Music graduate student Mikeila McQueston places second in American Prize Student Division for composition
KNOXVILLE, Tenn. – University of Tennessee Graduate Student Mikeila McQueston has added another accolade to her slate of compositions – this time in the American Prize competition.
The composition, which features the Luci Shaw poem “Descent,” placed second in the student division of the American Prize for composition (choral – short works). It’s a piece that McQueston said she was particularly eager to work on, due to the opportunities in the poem to illustrate the text through music. The poem begins, for example, with “Down he came from up/and in from out,” which she saw as ripe for musical illustration.
“There’s a lot of word painting I wanted to do in that particular song,” she said. “Whenever I’m composing, I really want to capture the speech-like aspect and the storytelling of the poem while still using my voice.”
Such experimentation, a common theme throughout her career thus far, has reaped tremendous rewards for McQueston. This American Prize placement is only the latest of her many accolades. She has been selected as a Presser Scholar, a Herman E. Spivey Graduate Fellow, and while at Louisiana State University, she was a winner of the LSU Symphonic Winds Call for Scores and the Constantinides New Music Ensemble Call for Scores. Her work has not stopped since the American Prize competition, either – in April 2022, one of her compositions will be played at Carnegie Hall. She also continues work on her thesis, a fully-orchestrated two-act opera. Her key to success?
“Enjoy the process. This work can be really intimidating, and it’s so easy to compare yourself to your peers or get frustrated for not having the ‘perfect’ technique. But that takes the joy out of studying your craft.”
And though it is hard work, joy is a key part of the process for McQueston. During the height of the COVID-19 Pandemic, many musicians were forced to work individually, with asynchronous collaborations. This resulted in some rather creative projects, with separately recorded parts being knitted together to form quintets and choirs. It also allowed her to spend more time focusing on her technique, which she says will make her a better performer in the long run. But now that she is able to work in the same room as other musicians, even masked and socially distanced, McQueston has found a resurgence of excitement in the collaborative creative process.

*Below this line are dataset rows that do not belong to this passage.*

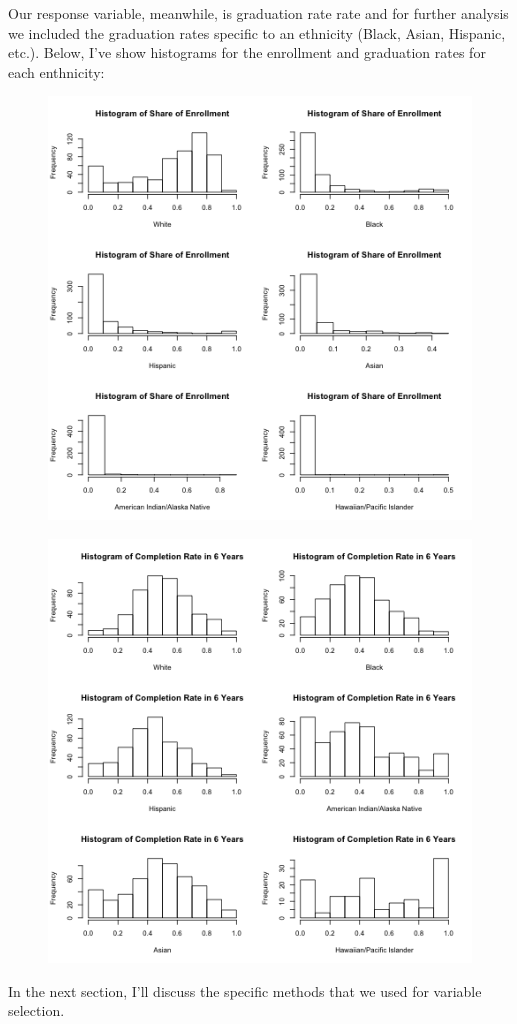 \documentclass{article}
\begin{document}
Our response variable, meanwhile, is graduation rate rate and for further analysis we included the graduation rates specific to an ethnicity (Black, Asian, Hispanic, etc.). Below, I've show histograms for the enrollment and graduation rates for each enthnicity:

\begin{figure}
\includegraphics{../../images/histogram_race_enrollment.png}
\end{figure}

\begin{figure}
\includegraphics{../../images/histogram_race_completion.png}
\end{figure}

In the next section, I'll discuss the specific methods that we used for variable selection.
\end{document}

“As wonderful as virtual collaborations are, they’re difficult because you don’t get the joy of making music in the same room. That’s so special, and the fact that we get to start going back to that now is like falling in love with music all over again.”
McQueston anticipates graduating in Spring 2023 with graduate degrees in composition and voice. She says, “I feel called to pursue this line of work. I owe it to myself to try these things because I really do love them and I want to see where it goes.”